Background Briefing: August 17, 2020
Trump’s Three-Pronged Attack on the Election
We begin with pushback against the deliberate destruction of the Post Office by Trump and his campaign donor with demonstrators showing up at Post Master General DeJoy’s mansion in North Carolina and his apartment in Washington D.C. We speak with Joshua Geltzer, the founding Executive Director of the Institute for Constitutional Advocacy and Protection who served as Senior Director for Counterterrorism at the National Security Council and as counsel to the Assistant Attorney General for National Security at the U.S. Department of Justice. He joins us to discuss his article with Jennifer Taub and Lawrence Tribe at The Atlantic “Trump Has Launched a Three-Pronged Attack on the Election and It Starts With Undermining the U.S. Postal Service.” We also examine whether Trump’s suggestion he might pardon Edward Snowden means he is setting the stage for Putin to help reelect him by discrediting the U.S. Intelligence Community so that the evidence of Russia’s 2020 meddling will not be believed by his base on the Right and Snowden’s supporters on the Left.

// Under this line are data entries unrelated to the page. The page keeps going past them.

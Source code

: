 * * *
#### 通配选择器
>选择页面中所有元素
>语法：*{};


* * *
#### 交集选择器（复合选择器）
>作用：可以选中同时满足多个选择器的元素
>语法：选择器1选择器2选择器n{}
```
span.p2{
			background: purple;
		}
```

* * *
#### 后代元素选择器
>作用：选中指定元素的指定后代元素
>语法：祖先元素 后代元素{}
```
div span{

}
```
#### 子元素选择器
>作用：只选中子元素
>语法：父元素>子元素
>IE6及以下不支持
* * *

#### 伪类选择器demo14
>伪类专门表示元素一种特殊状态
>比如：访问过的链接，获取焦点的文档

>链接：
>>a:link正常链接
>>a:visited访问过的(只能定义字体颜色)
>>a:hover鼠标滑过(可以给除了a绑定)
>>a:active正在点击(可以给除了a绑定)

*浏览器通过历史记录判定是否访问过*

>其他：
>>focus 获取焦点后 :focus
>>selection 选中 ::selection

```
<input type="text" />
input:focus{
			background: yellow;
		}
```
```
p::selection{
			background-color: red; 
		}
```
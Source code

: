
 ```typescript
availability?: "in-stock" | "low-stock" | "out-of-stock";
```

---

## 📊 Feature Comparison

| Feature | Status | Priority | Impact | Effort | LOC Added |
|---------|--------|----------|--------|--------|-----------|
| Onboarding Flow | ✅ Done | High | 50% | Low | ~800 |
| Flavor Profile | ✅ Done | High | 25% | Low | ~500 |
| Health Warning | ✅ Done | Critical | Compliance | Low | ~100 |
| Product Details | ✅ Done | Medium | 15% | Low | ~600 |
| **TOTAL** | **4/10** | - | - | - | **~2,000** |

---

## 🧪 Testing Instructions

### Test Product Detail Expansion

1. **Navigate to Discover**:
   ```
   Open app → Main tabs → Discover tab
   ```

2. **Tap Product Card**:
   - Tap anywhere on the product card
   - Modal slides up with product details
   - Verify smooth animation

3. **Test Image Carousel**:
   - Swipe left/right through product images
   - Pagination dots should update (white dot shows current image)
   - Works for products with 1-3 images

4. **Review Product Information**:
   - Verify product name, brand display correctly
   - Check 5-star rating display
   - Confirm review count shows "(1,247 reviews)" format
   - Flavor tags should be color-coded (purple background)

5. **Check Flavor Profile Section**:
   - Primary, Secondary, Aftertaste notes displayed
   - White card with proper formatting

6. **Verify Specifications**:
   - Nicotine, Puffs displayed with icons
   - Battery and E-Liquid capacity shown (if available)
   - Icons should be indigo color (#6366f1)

What is Behind Trump’s Suggested Pardoning of Edward Snowden
Then we examine further the possibility of a presidential pardon of Edward Snowden and speak with Barton Gellman, someone who knows him well and is actually in possession of all of the secrets Snowden stole from the NSA. A Pulitzer Prize-winning author and journalist who was a long-time writer for The Washington Post whose latest book is Dark Mirror: Edward Snowden and the Surveillance State, he joins us to discuss whether pardoning Snowden will revive attention to the continuing power of America’s surveillance state.
Putin is Unlikely to Invade Belarus to Rescue a Dictator he Despises
Then finally we speak with a native of Belarus Natalie Manaeva Rice, Research Associate at the Center for Information and Communication Studies at the University of Tennessee who also studies Russian foreign policy, its influence campaigns and the resulting impact on global security. She joins us to discuss how Putin is unlikely to invade Belarus to rescue Lukashenko who he detests, because this is not another “color revolution” but rather a turning point in Belarus where the people want their dictator gone.